Complaints, abandoned shopping carts pile up as Select Board plans action
The town is ready to declare war on shopping carts.
With more than 40 abandoned shopping carts collected from around town streets by the Department of Public Works and more appearing each day, the Select Board will take aim at the issue with a bylaw proposal in time for the 2019 Spring Town Meeting.
Removing the shopping carts is all the DPW can do without a bylaw in place. The Select Board and town officials are now researching ideas for a new bylaw, which will likely incorporate a mechanism to fine offending businesses to reimburse the town for the cost of removing the carts, according to Director of Finance Greg Barnes. It is being modeled after bylaws in nearby towns. Due to the complexity of the issue, it was not ready to appear on the Fall Town Meeting agenda as originally planned.
“The bylaws are in some cases pretty complex, so we thought it best to give more time and reflection to put it together, and the spring would be the best time,” Barnes said.
The crackdown by the DPW began this past spring, as complaints began piling up and discarded shopping carts — especially along Route 6 — became a public safety concern, as officials worried the carts could end up in the street. But with a sizable collection of shopping carts already collected, more keep appearing. For now, the Select Board will inform business owners they will be able to pick the shopping carts up. The carts could also be disposed of, a topic the DPW will be discussing later this week.
“I think what we need to do first is we need to send letters to all of these businesses saying we have their property, and they should come and get them, plain and simple,” Select Board Chairman Shawn McDonald suggested.

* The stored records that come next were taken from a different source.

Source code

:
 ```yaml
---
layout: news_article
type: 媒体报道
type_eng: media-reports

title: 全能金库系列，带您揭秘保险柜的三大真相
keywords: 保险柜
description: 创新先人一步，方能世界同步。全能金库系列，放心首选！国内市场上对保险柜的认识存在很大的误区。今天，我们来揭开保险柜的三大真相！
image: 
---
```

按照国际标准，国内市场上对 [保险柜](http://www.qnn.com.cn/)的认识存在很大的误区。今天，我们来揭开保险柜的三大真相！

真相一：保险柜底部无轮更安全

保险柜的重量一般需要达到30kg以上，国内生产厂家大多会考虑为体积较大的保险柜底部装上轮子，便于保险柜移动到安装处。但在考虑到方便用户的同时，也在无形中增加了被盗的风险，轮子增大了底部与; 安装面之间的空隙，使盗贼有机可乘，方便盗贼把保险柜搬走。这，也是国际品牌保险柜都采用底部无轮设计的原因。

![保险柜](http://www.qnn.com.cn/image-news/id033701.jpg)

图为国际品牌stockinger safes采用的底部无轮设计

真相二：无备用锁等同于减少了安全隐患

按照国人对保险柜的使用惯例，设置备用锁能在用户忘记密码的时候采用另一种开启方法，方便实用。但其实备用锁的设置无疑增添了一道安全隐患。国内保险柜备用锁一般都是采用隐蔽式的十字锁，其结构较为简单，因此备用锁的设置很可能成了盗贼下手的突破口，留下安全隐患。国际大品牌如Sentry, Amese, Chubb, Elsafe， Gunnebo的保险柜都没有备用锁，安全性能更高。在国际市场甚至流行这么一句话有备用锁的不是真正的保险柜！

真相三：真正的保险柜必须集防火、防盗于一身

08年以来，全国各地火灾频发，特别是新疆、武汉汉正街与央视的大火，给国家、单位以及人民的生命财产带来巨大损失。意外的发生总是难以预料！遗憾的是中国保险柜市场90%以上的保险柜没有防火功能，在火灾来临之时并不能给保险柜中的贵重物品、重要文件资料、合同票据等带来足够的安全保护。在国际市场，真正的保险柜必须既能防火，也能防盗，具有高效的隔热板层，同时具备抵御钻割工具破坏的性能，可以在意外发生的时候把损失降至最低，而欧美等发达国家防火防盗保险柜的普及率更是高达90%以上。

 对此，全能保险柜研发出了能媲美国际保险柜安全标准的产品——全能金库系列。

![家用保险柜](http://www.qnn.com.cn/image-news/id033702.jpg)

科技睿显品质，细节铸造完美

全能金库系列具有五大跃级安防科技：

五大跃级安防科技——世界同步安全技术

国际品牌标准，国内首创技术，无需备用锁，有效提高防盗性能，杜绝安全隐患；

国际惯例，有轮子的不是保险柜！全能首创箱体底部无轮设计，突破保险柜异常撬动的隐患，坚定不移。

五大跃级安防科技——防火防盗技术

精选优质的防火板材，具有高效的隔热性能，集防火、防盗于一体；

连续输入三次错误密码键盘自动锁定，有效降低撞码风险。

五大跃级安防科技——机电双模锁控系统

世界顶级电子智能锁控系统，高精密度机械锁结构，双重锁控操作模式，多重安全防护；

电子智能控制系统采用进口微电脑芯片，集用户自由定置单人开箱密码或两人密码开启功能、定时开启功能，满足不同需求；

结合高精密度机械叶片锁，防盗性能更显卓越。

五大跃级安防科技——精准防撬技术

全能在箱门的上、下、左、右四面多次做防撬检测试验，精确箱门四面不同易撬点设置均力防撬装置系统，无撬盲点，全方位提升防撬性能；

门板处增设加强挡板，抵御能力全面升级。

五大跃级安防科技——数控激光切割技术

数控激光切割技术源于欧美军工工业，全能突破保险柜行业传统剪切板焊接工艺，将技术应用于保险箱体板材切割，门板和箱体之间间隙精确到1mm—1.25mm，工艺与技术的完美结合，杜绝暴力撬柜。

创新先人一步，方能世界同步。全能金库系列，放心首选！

Currently, the DPW is holding approximately 42 shopping carts at its yard on Russells Mills Road, according to Town Administrator Shawn MacInnes. Public works crews check for shopping carts every two weeks, and spend about two hours collecting ones found along public ways.
The largest offender is Walmart, with 38 of its carts in the collection. Home Depot, BJ’s, Target, and Shaws each have one shopping cart being held. In the past few weeks, more shopping carts than usual have been collected.
“You’re talking $100 a clip,” McDonald noted. “You’re talking big money for those carts we’re holding on to,” McDonald said.
At a February Select Board meeting, members had recommended solving the problem by having the department collect the abandoned carts on public property like streets and sidewalks and send a bill to the owner of the cart, but without the bylaw it was only possible to collect the shopping carts.
At that meeting, McDonald said the town had reached out to Walmart's regional manager about the issue, but the company is not fixing the problem. Select Board members have, in the past, suggested business owners install special equipment to prevent the carts from the premises.
Barnes said the bylaw will also address another cleanliness issue: overflowing donation bins.
“There can be bags and such left outside the bins, and sometimes it can take some time before anything is done to clean up the mess,” Barnes said.